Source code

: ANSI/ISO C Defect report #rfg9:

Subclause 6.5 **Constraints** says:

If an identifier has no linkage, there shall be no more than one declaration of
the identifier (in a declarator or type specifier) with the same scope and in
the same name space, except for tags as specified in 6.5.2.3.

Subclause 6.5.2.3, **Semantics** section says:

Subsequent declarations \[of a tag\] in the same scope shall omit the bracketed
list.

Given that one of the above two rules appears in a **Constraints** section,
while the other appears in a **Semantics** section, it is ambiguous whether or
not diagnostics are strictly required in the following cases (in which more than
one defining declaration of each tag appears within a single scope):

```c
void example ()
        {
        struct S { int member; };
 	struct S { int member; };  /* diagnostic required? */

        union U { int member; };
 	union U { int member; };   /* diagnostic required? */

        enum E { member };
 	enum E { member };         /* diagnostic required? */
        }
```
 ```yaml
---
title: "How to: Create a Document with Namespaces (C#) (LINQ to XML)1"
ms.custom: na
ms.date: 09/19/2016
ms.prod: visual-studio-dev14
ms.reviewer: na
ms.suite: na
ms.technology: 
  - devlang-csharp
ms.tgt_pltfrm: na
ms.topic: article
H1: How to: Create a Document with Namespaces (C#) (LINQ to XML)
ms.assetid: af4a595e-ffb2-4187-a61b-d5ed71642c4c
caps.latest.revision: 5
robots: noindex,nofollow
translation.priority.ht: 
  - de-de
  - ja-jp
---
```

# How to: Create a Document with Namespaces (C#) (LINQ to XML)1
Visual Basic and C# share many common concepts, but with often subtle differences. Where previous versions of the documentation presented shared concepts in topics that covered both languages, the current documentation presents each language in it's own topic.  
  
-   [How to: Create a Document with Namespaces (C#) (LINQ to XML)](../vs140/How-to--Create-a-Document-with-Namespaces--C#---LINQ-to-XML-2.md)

·····

TASK DETAILS:
Check the lines above for the word "required" and give the number of lines where it appears, with no other text.

TASK RESULT:
4